### TASK ITEM
Nothing but the lines below between the line holding "# v1.0.1 (Jun 1, 2020)" and the line holding "- Support for array type values", inclusive, should appear in the answer, each set down exactly.

### PROVIDED DATA
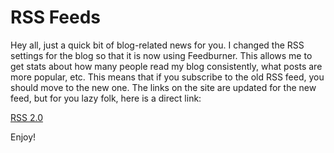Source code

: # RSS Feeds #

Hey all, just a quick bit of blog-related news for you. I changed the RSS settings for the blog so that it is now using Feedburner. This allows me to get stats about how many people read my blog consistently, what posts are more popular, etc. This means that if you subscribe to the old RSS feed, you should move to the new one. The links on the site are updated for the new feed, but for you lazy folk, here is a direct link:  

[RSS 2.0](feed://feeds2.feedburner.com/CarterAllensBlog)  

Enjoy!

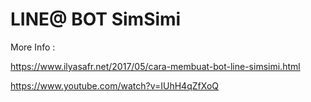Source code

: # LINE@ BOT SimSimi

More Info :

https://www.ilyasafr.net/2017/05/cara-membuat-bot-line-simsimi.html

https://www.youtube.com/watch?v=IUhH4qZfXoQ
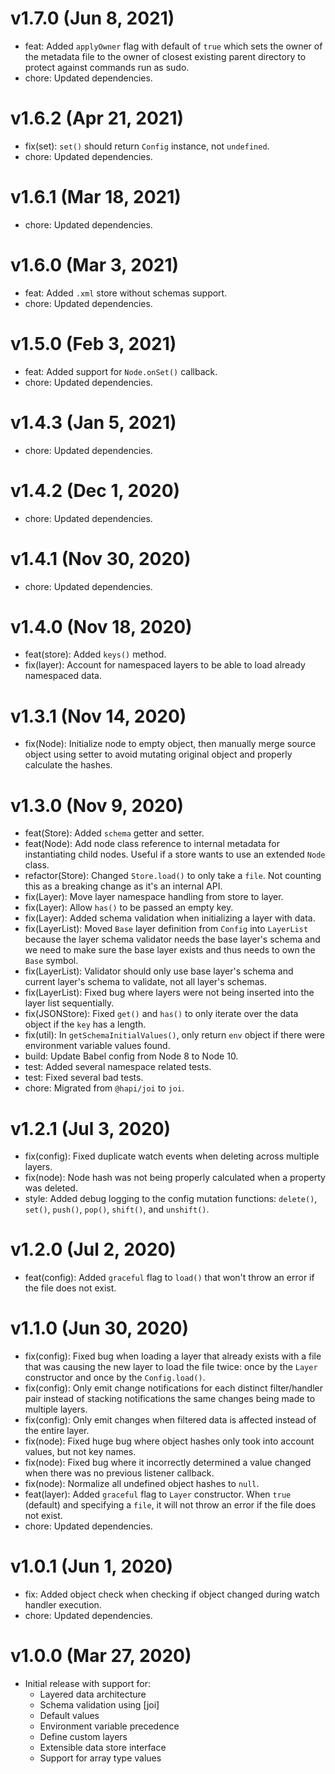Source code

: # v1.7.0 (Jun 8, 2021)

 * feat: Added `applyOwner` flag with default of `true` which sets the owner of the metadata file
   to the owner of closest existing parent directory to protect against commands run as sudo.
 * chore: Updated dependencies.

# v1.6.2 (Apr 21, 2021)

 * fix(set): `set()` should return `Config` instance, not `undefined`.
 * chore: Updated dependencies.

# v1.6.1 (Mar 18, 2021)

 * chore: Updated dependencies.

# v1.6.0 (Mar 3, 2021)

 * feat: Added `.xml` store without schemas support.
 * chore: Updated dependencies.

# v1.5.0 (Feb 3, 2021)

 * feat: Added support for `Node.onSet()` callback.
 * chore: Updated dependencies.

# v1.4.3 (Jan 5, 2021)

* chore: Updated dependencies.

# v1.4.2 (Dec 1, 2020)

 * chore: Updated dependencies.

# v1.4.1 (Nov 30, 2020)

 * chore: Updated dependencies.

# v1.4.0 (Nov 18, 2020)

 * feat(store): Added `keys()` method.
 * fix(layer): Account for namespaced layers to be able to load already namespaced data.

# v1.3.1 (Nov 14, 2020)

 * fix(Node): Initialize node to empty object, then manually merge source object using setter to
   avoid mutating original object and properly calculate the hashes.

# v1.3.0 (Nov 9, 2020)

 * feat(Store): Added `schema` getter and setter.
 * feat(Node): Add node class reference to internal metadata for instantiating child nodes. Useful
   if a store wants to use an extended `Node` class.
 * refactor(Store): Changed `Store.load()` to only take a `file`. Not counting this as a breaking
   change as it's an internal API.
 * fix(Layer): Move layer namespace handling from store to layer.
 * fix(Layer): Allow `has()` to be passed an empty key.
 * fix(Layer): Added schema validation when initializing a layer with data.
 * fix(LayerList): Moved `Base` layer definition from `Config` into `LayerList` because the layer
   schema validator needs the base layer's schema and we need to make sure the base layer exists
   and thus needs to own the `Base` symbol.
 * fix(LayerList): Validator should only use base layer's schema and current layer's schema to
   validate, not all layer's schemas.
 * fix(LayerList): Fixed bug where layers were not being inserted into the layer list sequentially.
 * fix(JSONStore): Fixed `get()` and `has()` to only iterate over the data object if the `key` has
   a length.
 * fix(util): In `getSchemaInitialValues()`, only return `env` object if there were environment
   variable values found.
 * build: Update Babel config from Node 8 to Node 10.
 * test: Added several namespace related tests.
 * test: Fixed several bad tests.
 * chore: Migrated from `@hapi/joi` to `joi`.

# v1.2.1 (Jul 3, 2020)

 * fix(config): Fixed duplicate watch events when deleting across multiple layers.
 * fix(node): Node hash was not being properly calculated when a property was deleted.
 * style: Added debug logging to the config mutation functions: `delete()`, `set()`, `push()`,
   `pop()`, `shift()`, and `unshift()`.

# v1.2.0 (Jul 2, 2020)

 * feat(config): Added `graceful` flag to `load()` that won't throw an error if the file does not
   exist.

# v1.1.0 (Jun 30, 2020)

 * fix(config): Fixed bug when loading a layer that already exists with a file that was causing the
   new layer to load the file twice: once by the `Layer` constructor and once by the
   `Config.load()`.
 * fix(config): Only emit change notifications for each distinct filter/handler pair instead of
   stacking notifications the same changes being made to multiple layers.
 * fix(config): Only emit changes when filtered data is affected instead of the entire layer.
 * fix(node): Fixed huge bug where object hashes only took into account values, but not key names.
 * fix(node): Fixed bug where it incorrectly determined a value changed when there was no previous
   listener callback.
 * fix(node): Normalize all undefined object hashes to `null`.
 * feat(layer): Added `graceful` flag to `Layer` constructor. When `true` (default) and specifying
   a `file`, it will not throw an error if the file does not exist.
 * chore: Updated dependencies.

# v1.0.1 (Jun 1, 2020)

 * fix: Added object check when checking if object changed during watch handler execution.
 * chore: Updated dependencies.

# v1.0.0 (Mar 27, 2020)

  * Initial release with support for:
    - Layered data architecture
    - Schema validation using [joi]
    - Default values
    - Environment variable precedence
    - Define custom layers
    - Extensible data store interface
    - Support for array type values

* * *

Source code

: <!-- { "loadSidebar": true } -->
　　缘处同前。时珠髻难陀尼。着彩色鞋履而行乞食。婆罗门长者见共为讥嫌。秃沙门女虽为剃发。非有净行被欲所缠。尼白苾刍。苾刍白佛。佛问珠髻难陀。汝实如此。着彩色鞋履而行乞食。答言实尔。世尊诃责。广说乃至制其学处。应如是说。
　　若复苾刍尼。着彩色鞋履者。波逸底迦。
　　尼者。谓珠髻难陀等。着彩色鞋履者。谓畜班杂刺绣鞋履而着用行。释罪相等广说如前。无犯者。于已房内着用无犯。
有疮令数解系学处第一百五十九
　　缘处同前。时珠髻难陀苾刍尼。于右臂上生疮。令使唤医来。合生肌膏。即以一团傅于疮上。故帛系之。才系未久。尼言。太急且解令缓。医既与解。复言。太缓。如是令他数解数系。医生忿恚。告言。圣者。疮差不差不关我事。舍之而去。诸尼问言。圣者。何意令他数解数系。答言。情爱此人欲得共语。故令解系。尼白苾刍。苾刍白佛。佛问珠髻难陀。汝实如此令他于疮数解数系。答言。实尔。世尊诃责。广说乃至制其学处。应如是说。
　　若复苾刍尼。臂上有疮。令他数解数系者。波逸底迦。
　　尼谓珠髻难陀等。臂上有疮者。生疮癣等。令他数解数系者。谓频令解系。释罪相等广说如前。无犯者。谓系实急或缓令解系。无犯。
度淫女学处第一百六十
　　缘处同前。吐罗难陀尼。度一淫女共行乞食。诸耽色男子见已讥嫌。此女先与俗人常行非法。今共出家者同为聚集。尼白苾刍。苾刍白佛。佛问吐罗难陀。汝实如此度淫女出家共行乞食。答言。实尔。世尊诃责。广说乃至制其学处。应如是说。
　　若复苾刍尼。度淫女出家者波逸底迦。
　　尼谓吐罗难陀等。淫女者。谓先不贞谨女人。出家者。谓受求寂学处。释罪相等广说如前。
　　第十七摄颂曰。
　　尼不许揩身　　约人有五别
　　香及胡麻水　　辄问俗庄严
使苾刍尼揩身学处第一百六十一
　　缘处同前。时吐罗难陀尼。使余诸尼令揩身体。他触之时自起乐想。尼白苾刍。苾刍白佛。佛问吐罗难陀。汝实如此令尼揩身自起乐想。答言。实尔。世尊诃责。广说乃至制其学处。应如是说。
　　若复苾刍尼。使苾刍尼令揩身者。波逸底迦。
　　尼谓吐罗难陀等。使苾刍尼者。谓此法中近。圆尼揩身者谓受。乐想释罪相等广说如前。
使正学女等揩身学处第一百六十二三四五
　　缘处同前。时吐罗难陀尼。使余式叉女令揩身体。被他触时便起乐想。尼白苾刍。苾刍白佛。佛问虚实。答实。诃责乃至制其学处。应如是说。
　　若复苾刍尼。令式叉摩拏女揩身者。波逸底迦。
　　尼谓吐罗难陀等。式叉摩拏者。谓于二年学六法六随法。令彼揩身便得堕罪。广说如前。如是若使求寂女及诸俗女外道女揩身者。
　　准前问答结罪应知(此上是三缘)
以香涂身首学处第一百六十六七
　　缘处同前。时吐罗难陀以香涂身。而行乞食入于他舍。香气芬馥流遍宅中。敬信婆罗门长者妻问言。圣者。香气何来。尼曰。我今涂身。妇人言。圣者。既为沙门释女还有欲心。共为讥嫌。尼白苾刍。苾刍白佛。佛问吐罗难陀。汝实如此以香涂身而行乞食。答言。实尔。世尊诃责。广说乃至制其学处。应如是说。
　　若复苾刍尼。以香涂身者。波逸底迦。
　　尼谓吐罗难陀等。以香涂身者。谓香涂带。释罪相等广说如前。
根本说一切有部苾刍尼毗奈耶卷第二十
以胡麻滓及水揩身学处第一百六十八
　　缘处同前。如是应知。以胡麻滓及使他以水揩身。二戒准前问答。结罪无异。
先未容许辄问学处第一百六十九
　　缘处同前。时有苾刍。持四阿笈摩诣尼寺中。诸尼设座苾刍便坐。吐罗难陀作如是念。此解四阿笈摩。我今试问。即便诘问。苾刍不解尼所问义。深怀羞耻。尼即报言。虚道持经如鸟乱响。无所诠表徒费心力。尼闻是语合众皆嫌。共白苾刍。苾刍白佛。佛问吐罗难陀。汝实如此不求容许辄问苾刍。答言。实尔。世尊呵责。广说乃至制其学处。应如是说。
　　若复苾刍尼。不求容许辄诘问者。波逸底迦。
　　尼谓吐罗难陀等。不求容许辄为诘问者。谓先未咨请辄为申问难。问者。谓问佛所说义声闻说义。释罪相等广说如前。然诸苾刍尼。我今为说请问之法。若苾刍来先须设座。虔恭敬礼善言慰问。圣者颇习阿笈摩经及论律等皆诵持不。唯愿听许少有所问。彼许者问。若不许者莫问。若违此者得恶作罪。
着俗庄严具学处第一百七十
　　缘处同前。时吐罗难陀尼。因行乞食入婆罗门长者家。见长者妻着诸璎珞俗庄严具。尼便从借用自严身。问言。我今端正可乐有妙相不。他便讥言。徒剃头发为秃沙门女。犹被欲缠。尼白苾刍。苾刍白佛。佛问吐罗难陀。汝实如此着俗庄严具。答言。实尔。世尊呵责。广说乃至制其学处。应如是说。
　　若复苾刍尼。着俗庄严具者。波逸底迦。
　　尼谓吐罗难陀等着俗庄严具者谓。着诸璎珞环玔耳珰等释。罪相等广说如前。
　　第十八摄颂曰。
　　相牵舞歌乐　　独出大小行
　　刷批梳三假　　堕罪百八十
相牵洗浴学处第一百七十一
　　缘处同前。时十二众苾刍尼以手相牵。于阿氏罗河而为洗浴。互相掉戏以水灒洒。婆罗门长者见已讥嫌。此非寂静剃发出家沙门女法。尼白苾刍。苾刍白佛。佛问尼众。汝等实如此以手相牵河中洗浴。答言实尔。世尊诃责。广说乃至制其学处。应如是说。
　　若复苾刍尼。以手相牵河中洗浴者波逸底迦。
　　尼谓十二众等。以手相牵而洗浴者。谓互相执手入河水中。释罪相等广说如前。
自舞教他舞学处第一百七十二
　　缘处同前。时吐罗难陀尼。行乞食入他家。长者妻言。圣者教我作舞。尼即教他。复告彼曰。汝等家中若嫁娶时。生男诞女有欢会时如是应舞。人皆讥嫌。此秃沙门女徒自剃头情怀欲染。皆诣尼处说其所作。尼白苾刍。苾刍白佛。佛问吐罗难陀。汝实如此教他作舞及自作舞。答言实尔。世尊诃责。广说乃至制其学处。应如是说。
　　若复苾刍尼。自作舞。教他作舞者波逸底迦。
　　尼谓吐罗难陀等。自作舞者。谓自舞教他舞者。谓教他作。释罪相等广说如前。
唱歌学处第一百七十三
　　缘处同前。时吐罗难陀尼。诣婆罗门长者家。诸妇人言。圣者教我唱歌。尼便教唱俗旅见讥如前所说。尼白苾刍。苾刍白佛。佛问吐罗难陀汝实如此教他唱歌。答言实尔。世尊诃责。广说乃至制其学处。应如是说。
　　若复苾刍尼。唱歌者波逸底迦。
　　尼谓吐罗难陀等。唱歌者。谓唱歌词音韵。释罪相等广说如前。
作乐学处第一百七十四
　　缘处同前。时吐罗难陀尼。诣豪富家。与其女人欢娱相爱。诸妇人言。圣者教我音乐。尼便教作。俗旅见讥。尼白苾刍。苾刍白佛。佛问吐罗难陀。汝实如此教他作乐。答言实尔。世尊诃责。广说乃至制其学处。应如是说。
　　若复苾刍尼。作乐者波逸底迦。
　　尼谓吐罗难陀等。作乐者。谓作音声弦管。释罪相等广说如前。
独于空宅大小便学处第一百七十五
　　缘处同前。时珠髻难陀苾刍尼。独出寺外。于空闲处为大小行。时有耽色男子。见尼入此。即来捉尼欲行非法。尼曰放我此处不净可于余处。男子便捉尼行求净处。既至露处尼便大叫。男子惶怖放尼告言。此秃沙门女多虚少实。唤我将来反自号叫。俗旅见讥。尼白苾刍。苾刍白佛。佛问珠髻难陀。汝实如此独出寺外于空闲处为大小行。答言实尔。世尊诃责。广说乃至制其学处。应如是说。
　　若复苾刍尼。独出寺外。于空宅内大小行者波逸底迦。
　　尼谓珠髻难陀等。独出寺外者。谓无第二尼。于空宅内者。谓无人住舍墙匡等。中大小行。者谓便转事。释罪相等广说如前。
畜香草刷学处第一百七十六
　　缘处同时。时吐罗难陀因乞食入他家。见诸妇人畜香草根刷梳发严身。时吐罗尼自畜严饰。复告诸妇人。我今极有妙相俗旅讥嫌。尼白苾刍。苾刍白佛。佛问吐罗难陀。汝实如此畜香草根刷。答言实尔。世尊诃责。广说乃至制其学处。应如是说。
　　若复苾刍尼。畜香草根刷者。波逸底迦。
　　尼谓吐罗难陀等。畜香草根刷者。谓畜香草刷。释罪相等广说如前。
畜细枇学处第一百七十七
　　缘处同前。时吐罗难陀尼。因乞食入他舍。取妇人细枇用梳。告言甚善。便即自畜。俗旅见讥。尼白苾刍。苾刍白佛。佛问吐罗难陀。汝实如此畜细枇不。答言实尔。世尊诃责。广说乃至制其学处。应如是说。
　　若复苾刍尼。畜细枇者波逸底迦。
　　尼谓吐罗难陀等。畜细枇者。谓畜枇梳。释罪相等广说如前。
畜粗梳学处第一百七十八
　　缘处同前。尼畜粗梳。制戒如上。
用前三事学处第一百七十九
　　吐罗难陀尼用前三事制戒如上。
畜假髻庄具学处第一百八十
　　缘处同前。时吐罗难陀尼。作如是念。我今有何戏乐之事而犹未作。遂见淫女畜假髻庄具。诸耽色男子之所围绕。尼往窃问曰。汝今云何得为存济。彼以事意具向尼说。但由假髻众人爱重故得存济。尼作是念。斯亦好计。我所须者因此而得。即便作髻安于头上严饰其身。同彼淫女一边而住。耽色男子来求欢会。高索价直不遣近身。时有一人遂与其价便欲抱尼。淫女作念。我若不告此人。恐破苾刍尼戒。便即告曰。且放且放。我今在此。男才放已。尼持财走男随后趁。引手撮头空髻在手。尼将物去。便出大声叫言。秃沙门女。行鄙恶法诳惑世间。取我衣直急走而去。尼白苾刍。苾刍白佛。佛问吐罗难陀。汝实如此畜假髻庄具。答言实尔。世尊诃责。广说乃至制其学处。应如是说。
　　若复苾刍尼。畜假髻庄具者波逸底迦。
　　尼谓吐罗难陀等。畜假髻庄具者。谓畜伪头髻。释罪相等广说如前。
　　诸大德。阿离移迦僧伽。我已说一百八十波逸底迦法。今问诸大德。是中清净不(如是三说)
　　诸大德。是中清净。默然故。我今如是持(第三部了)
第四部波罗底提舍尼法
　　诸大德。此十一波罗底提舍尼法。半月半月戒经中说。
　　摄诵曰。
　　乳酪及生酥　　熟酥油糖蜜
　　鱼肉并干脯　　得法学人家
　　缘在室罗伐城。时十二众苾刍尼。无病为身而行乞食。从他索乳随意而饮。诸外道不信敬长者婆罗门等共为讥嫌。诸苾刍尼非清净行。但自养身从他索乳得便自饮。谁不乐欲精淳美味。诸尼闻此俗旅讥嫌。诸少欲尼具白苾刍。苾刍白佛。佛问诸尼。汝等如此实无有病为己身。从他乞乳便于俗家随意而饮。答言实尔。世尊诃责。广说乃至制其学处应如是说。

### RESPONSE FOR THIS EXERCISE
# v1.0.1 (Jun 1, 2020)

 * fix: Added object check when checking if object changed during watch handler execution.
 * chore: Updated dependencies.

# v1.0.0 (Mar 27, 2020)

  * Initial release with support for:
    - Layered data architecture
    - Schema validation using [joi]
    - Default values
    - Environment variable precedence
    - Define custom layers
    - Extensible data store interface
    - Support for array type values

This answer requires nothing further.